The following example illustrates this regular expression. Of the nine digits in the input string, five match the pattern and four (95, 929, 9129, and 9919) do not.
Dim pattern As String = "\b91*9*\b"
Dim input As String = "99 95 919 929 9119 9219 999 9919 91119"
For Each match As Match In Regex.Matches(input, pattern)
Console.WriteLine("'{0}' found at position {1}.", match.Value, match.Index)
Next
' The example displays the following output:
' '99' found at position 0.
' '919' found at position 6.
' '9119' found at position 14.
' '999' found at position 24.
' '91119' found at position 33.
string pattern = @"\b91*9*\b";
string input = "99 95 919 929 9119 9219 999 9919 91119";
foreach (Match match in Regex.Matches(input, pattern))

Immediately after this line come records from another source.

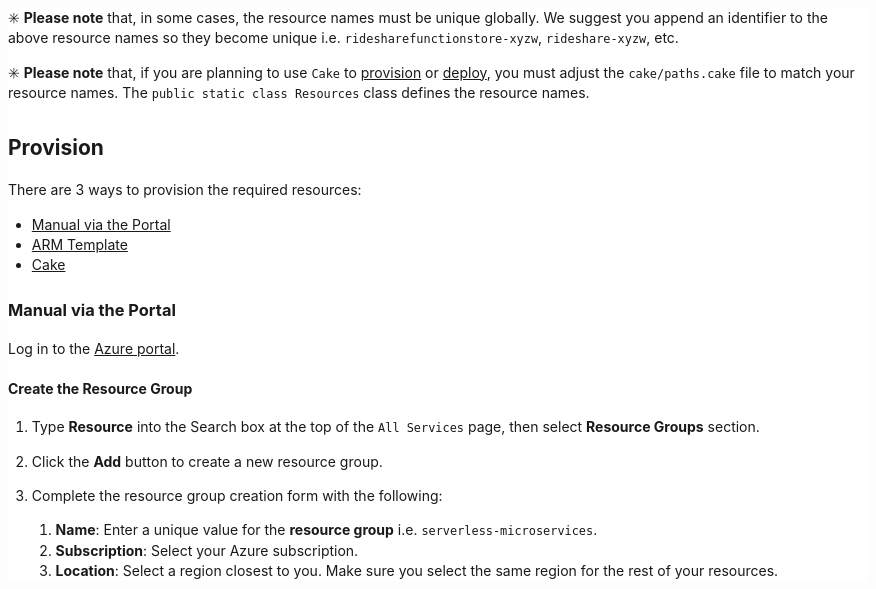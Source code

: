 :eight_spoked_asterisk: **Please note** that, in some cases, the resource names must be unique globally. We suggest you append an identifier to the above resource names so they become unique i.e. `ridesharefunctionstore-xyzw`, `rideshare-xyzw`, etc.

:eight_spoked_asterisk: **Please note** that, if you are planning to use `Cake` to [provision](#cake-provision) or [deploy](#cake-deployment), you must adjust the `cake/paths.cake` file to match your resource names. The `public static class Resources` class defines the resource names.

## Provision

There are 3 ways to provision the required resources:

- [Manual via the Portal](#manual-via-the-portal)
- [ARM Template](#deploy-from-arm-template)
- [Cake](#cake-provision)

### Manual via the Portal

Log in to the [Azure portal](https://portal.azure.com).

#### Create the Resource Group

1.  Type **Resource** into the Search box at the top of the `All Services` page, then select **Resource Groups**  section.

2.  Click the **Add** button to create a new resource group.

3.  Complete the resource group creation form with the following:

    1. **Name**: Enter a unique value for the **resource group** i.e. `serverless-microservices`.
    2. **Subscription**: Select your Azure subscription.
    3. **Location**: Select a region closest to you. Make sure you select the same region for the rest of your resources.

Console.WriteLine("'{0}' found at position {1}.", match.Value, match.Index);
// The example displays the following output:
// '99' found at position 0.
// '919' found at position 6.
// '9119' found at position 14.
// '999' found at position 24.
// '91119' found at position 33.
The regular expression pattern is defined as shown in the following table.
Pattern |
Description |
---|---|
\b |
Start at a word boundary. |
91* |
Match a "9" followed by zero or more "1" characters. |
9* |
Match zero or more "9" characters. |
\b |
End at a word boundary. |
Match One or More Times: +
The + quantifier matches the preceding element one or more times. It is equivalent to {1,}. + is a greedy quantifier whose lazy equivalent is +?.
For example, the regular expression \ban+\w*?\b tries to match entire words that begin with the letter a followed by one or more instances of the letter n. The following example illustrates this regular expression. The regular expression matches the words an, annual, announcement, and antique, and correctly fails to match autumn and all.
Dim pattern As String = "\ban+\w*?\b"
Dim input As String = "Autumn is a great time for an annual announcement to all antique collectors."
For Each match As Match In Regex.Matches(input, pattern, RegexOptions.IgnoreCase)
Console.WriteLine("'{0}' found at position {1}.", match.Value, match.Index)
Next
' The example displays the following output:
' 'an' found at position 27.
' 'annual' found at position 30.
' 'announcement' found at position 37.
' 'antique' found at position 57.
string pattern = @"\ban+\w*?\b";
string input = "Autumn is a great time for an annual announcement to all antique collectors.";
foreach (Match match in Regex.Matches(input, pattern, RegexOptions.IgnoreCase))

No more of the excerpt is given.